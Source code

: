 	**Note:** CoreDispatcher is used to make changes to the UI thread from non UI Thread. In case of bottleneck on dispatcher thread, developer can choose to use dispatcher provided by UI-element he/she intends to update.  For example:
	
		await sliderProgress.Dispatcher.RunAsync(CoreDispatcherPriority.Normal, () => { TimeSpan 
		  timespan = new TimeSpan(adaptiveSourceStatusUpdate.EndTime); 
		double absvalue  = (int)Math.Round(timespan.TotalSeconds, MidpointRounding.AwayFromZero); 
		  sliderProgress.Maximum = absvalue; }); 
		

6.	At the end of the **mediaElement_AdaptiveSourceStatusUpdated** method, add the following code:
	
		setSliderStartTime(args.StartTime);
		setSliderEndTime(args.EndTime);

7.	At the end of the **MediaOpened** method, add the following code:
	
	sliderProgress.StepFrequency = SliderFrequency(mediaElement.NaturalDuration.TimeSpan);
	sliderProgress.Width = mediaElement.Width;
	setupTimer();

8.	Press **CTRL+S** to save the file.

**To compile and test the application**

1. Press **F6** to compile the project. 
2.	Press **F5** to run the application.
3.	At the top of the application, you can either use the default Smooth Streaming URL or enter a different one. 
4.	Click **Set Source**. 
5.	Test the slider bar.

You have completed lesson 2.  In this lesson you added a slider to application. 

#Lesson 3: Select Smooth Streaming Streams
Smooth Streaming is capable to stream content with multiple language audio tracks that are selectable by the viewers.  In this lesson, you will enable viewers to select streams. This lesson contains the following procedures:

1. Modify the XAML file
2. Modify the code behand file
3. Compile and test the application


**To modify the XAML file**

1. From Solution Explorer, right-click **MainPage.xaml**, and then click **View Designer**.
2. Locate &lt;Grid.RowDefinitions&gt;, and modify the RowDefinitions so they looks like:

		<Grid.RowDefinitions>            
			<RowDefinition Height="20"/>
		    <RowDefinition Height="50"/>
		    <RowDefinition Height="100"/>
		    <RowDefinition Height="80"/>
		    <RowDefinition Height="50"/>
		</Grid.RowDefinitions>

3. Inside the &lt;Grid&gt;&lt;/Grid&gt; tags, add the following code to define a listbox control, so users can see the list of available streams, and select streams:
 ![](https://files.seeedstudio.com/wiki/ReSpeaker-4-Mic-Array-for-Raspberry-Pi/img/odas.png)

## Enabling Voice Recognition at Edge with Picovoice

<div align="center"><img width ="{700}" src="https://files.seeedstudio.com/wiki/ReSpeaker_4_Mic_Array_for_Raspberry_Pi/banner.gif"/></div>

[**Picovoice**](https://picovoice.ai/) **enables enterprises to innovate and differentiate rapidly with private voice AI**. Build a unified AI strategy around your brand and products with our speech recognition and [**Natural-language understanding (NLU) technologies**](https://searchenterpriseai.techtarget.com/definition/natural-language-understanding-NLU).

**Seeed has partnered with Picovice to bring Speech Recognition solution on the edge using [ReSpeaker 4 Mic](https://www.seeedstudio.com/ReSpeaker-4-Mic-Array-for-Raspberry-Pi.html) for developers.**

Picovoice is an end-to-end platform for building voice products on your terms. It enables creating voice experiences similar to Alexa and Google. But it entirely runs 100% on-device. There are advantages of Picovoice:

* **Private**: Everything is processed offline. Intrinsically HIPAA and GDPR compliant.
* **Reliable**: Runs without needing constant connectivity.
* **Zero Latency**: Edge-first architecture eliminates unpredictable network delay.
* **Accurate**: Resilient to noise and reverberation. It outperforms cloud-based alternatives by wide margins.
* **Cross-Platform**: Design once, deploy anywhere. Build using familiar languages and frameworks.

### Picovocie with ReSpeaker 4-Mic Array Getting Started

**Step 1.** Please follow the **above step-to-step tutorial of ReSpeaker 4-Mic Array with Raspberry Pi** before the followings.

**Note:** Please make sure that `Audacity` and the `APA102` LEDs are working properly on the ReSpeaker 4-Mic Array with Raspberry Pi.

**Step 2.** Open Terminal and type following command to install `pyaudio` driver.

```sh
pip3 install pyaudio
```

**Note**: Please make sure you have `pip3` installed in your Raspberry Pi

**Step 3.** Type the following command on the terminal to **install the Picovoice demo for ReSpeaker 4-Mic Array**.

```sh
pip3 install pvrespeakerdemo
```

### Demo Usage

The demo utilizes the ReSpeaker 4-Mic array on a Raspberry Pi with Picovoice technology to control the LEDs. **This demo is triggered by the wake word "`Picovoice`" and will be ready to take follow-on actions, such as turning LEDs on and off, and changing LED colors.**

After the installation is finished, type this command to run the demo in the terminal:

◆ WORK INSTRUCTIONS ◆
Find "CoreDispatcher is used" in the entries above and copy that whole line exactly, then each line after it through the line that contains "sliderProgress.Maximum = absvalue;".

◆ YOUR RESPONSE ◆
: 	**Note:** CoreDispatcher is used to make changes to the UI thread from non UI Thread. In case of bottleneck on dispatcher thread, developer can choose to use dispatcher provided by UI-element he/she intends to update.  For example:
	
		await sliderProgress.Dispatcher.RunAsync(CoreDispatcherPriority.Normal, () => { TimeSpan 
		  timespan = new TimeSpan(adaptiveSourceStatusUpdate.EndTime); 
		double absvalue  = (int)Math.Round(timespan.TotalSeconds, MidpointRounding.AwayFromZero); 
		  sliderProgress.Maximum = absvalue; }); 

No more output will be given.